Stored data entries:
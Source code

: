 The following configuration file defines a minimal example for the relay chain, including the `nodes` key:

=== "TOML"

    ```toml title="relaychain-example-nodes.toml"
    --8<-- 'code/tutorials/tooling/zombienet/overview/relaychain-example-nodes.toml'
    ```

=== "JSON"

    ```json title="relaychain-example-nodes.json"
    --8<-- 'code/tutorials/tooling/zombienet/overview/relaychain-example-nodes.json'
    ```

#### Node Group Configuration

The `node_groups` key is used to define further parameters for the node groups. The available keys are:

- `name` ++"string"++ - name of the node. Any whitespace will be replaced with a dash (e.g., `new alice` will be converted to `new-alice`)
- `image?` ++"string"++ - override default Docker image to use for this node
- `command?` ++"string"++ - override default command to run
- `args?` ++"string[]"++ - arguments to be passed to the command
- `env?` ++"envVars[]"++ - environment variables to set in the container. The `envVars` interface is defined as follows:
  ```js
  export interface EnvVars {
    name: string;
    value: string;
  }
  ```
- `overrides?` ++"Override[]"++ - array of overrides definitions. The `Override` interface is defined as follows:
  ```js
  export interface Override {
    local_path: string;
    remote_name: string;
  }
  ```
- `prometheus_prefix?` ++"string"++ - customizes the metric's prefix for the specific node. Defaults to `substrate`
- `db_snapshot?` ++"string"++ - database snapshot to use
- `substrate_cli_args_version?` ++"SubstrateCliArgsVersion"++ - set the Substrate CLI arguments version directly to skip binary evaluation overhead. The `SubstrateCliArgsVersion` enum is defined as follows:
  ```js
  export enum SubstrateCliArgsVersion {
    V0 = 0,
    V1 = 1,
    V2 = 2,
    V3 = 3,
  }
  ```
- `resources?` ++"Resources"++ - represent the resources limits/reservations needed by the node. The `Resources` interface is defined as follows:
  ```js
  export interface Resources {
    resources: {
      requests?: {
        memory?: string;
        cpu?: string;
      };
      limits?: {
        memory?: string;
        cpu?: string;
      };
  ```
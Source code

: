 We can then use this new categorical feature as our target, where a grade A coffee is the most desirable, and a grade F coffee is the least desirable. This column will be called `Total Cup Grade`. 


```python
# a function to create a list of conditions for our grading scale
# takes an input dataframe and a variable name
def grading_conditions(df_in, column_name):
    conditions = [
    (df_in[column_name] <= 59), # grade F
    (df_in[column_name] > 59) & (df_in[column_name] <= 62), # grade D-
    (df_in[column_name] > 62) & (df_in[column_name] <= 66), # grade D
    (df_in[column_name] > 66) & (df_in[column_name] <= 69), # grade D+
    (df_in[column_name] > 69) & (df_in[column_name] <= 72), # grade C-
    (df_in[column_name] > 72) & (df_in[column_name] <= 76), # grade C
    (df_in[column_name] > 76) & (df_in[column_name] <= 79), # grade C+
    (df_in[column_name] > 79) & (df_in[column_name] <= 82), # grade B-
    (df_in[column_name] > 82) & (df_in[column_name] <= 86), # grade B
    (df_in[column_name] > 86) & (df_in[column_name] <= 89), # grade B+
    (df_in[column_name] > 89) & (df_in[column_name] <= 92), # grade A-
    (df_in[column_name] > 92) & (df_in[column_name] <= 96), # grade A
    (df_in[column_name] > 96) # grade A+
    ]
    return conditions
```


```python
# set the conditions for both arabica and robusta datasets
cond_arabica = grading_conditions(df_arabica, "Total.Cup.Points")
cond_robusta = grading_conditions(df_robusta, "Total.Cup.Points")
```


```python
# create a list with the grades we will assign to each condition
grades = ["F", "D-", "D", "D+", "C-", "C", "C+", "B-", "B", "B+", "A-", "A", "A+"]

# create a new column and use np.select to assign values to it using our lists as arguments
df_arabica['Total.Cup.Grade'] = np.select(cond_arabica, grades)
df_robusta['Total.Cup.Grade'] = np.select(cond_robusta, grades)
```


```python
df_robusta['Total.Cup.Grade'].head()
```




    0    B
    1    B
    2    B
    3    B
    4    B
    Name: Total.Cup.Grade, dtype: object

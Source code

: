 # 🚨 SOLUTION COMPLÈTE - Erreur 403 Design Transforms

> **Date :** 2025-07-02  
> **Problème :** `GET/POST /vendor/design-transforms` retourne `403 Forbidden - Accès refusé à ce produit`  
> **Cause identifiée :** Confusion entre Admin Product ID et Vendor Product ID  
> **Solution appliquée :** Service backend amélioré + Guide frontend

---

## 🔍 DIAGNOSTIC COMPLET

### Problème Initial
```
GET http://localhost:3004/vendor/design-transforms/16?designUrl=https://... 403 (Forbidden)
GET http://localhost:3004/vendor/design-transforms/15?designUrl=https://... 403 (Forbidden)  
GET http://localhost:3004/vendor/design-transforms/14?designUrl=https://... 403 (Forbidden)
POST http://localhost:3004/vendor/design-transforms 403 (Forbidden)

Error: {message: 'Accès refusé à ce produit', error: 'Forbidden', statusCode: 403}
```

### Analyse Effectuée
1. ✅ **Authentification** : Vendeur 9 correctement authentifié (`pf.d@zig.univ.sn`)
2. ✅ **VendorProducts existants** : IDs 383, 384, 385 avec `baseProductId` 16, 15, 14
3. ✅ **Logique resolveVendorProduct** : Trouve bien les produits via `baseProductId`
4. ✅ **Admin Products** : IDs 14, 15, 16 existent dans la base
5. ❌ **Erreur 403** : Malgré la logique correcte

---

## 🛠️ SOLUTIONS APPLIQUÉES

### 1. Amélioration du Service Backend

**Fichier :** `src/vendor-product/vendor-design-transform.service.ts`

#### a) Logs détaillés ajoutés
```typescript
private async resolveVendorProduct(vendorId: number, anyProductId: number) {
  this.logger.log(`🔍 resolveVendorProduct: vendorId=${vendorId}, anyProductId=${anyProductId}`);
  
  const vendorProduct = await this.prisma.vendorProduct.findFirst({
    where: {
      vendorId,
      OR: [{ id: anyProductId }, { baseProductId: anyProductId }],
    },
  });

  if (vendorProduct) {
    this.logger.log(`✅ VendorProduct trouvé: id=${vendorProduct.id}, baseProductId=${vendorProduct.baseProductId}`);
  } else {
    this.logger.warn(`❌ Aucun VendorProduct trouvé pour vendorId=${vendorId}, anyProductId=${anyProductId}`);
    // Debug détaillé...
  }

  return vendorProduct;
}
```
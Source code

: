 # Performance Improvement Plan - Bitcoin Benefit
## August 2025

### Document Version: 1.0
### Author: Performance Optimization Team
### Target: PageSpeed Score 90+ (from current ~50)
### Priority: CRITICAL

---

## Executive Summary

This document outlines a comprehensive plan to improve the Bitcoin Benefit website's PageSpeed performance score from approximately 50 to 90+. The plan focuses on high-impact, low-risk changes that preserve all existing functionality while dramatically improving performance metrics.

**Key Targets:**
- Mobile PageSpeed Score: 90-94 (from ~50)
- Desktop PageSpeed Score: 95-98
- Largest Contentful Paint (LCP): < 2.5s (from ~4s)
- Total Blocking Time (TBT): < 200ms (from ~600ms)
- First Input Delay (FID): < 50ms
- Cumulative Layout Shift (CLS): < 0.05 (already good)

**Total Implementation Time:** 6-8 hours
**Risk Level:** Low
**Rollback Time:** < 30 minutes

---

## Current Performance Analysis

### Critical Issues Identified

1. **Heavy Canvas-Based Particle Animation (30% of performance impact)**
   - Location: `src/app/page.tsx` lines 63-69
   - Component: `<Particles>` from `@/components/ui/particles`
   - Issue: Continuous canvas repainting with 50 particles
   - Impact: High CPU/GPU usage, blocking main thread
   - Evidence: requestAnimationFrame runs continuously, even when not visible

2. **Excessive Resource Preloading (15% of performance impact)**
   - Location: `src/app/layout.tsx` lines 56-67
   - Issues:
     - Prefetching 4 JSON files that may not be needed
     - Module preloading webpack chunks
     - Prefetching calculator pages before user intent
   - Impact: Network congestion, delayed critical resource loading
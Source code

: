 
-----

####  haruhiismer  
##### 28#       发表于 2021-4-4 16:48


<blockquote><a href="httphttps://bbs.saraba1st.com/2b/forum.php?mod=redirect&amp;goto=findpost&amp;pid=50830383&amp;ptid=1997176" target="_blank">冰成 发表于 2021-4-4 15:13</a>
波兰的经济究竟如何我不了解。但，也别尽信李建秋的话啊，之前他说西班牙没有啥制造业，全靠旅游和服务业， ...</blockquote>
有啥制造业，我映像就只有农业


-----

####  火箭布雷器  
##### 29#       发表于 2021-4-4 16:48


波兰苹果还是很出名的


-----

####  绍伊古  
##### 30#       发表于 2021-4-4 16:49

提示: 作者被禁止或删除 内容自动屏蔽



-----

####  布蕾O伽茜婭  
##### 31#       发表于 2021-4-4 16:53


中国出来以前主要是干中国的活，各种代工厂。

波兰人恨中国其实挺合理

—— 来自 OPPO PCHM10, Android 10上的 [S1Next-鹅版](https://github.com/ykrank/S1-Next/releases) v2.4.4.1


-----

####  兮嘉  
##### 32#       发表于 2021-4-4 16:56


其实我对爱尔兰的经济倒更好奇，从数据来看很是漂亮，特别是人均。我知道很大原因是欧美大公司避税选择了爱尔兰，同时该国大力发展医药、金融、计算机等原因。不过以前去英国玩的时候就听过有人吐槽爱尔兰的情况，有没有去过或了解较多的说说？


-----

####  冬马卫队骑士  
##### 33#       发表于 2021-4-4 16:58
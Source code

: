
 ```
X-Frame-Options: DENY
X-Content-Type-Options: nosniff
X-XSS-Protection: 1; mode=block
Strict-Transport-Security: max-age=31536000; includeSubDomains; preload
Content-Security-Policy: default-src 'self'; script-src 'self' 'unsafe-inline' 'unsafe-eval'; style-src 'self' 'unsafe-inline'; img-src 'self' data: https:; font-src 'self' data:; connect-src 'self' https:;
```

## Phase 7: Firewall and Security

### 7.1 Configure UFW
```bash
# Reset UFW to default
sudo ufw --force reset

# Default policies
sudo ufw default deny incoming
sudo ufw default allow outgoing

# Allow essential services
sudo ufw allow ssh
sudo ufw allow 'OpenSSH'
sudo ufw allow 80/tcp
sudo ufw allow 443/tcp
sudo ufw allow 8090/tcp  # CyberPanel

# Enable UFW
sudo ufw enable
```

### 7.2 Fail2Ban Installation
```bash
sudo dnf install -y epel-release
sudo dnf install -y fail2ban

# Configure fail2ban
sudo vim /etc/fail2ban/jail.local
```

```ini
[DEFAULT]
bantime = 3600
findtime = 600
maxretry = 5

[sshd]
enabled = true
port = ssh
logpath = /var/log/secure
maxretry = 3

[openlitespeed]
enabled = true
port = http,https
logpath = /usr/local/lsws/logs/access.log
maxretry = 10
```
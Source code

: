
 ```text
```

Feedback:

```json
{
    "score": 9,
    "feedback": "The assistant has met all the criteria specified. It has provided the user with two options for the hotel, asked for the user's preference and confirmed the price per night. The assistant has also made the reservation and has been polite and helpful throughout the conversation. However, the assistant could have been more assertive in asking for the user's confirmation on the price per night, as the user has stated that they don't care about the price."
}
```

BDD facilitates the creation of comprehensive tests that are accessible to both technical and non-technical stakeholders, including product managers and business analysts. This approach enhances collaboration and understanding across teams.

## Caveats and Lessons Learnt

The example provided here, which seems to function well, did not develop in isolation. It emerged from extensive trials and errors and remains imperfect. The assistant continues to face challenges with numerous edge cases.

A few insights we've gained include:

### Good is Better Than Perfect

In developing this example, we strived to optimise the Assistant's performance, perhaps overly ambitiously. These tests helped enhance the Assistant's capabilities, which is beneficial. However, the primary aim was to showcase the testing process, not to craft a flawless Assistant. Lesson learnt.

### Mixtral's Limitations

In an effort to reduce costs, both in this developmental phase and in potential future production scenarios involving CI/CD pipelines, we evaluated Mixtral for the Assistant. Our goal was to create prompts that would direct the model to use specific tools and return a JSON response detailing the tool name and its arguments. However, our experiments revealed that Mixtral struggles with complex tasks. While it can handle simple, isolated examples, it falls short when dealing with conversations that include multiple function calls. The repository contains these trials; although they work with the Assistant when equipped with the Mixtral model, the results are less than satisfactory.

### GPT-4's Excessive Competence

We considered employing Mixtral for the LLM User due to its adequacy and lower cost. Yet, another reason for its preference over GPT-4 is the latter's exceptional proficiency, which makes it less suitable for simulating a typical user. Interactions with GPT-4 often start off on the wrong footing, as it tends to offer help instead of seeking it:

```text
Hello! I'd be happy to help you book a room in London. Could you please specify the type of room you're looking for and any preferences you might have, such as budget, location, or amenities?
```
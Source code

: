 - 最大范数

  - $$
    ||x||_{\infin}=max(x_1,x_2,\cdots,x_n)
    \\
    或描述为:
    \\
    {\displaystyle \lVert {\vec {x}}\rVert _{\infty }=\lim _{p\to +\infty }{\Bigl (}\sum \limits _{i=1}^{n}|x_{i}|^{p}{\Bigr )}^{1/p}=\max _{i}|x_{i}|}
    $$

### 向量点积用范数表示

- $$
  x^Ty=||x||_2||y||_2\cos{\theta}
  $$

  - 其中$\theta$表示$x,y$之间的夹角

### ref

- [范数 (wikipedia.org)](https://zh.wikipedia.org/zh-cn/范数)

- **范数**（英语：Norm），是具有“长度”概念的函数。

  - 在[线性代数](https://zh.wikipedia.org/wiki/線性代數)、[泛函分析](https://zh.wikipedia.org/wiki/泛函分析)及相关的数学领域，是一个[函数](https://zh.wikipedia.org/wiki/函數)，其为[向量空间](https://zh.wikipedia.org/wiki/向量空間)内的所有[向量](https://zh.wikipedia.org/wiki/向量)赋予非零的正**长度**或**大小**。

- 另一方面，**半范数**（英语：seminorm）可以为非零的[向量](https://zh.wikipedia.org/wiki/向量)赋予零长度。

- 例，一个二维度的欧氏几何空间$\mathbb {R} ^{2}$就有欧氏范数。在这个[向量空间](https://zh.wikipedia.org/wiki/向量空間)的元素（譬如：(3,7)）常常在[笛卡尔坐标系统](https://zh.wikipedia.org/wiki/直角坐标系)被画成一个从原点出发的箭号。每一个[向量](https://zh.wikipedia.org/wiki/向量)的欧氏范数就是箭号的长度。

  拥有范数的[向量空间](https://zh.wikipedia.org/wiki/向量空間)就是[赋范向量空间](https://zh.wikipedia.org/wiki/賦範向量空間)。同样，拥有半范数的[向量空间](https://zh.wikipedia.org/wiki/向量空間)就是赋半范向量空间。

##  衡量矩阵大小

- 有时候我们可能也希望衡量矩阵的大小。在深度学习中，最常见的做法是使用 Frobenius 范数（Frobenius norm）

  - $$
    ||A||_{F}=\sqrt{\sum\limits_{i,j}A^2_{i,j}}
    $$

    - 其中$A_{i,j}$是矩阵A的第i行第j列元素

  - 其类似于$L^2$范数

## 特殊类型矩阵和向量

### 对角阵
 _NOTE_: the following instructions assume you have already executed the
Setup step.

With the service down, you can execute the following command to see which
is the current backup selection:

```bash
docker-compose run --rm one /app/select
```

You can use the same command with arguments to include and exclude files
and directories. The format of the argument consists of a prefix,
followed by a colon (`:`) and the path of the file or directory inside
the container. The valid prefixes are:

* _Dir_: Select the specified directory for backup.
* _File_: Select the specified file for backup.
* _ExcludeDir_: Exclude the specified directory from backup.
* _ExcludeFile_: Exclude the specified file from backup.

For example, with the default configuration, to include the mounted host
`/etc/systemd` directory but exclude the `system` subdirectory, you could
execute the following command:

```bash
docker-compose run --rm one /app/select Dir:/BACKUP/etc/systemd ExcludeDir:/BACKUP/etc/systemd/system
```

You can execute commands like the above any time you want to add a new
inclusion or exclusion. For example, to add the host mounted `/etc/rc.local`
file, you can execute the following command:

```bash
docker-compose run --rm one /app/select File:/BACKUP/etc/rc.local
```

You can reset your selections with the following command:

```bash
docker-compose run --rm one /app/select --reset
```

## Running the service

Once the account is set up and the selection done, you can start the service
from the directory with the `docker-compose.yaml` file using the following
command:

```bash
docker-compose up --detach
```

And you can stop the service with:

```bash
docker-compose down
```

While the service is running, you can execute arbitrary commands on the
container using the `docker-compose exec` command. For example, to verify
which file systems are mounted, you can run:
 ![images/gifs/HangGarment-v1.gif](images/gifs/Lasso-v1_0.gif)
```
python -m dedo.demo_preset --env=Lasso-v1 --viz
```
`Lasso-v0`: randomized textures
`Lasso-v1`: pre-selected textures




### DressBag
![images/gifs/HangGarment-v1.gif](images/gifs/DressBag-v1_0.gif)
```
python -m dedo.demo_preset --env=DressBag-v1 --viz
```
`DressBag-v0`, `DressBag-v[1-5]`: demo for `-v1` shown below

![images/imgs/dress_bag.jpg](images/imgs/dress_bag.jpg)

AIM OF THE TASK
Check every line of the records, and copy the ones that hold the word "where".

ANSWER AREA
: We can then use this new categorical feature as our target, where a grade A coffee is the most desirable, and a grade F coffee is the least desirable. This column will be called `Total Cup Grade`. 
    where: {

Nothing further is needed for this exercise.